Tuesday, June 26, 2007


I only popped into DKNY on Old Bond Street during my lunch break to buy a throw to wear over my sleeveless dress at my husband's company party this week. The weather is all over the place - one minute it is bright and sunny and literally the next minute it is raining hard. But then I saw "Sale" emblazoned across the windows of nearby Nicole Farhi and couldn't resist. I came away with three more tops. An expensive lunch break and I feel a little guilty at having flexed my credit card so vigorously. I try and tell myself, "Their clothes fit me so perfectly and the material feels so great against my skin!" and repeat it like a mantra. Then I tell myself, "I'm a grown woman, I earn my own money, I work hard." Now work is over and I'm back home trying on my purchases and showing them off to my husband and I feel great. I used to spend loads on clothes that rarely lasted out the year. A false economy. Then I met my husband whose wardrobe is filled with designer clothes that have lasted years. Nowadays, I rarely splurge on clothes but when I do, I do so in the knowledge that they'll keep a long, long time.
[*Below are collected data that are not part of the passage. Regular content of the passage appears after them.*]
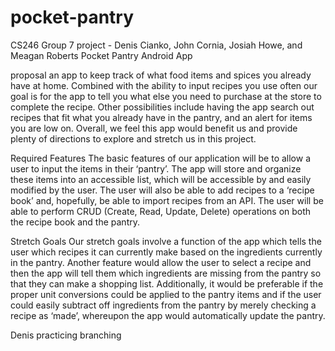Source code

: # pocket-pantry
CS246 Group 7 project - Denis Cianko, John Cornia, Josiah Howe, and Meagan Roberts
Pocket Pantry Android App

proposal
an app to keep track of what food items and spices you already have at home. Combined with the ability to input recipes you use often our goal is for the app to tell you what else you need to purchase at the store to complete the recipe. Other possibilities include having the app search out recipes that fit what you already have in the pantry, and an alert for items you are low on. Overall, we feel this app would benefit us and provide plenty of directions to explore and stretch us in this project.   

Required Features 
The basic features of our application will be to allow a user to input the items in their ‘pantry’. The app will store and organize these items into an accessible list, which will be accessible by and easily modified by the user. The user will also be able to add recipes to a ‘recipe book’ and, hopefully, be able to import recipes from an API. The user will be able to perform CRUD (Create, Read, Update, Delete) operations on both the recipe book and the pantry. 

Stretch Goals 
Our stretch goals involve a function of the app which tells the user which recipes it can currently make based on the ingredients currently in the pantry. Another feature would allow the user to select a recipe and then the app will tell them which ingredients are missing from the pantry so that they can make a shopping list. Additionally, it would be preferable if the proper unit conversions could be applied to the pantry items and if the user could easily subtract off ingredients from the pantry by merely checking a recipe as ‘made’, whereupon the app would automatically update the pantry. 

Denis practicing branching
Here's an interesting article I read today:
Bridget Jones? She's got it easy
"Since when did skin shade, religion and the prospect of living with your in-laws become a concern for educated, career women looking for Mr Right? For British Asian females, who are facing a shrinking pool of eligible men, Bridget Jones had it easy."

I'm lucky in that I had little pressure, both from myself or my parents, as to whom I should settle down with. My parents are non-religious and at no time did they stipulate I should marry "within my culture". There were pressures of course - as I had a PhD and a good job, they wanted me to marry someone who was my equal academically and professionally. However, I know in my heart they would have accepted my husband even if he hadn't been a lawyer with a science PhD from Oxford - so long as he was "a good boy".

But a friend of mine is really struggling to find a boyfriend let alone a husband. She's from a strict Muslim family and although she is a Cambridge PhD, a scientist and living away from home, she is completely obsessed and stressed out by her pursuit for the ideal man. She grills every man she meets and assesses him for marriage potential. He must be a Muslim, he must be Bengali, he must be highly educated, he must come from a good family, he must want children, he must have a good job, he must, he must, he must... She can never relax not even for a second. She is always fighting with her parents but at the same time she wants to please them. Moreover, she agrees with them that marrying within her faith and culture is important. It means the pool of men available to her is very narrow and shallow indeed. It amazes me she hasn't broken down with a nervous breakdown yet.


Broom said...

story of our lives - wanting to please our parents and still wanting to do what makes us happy.
sadly those are nearly always contradictory.

Planethalder said...

I know. I'm lucky than most, fortunately. My parents have never been typical Indian parents and have always given me alot of freedom.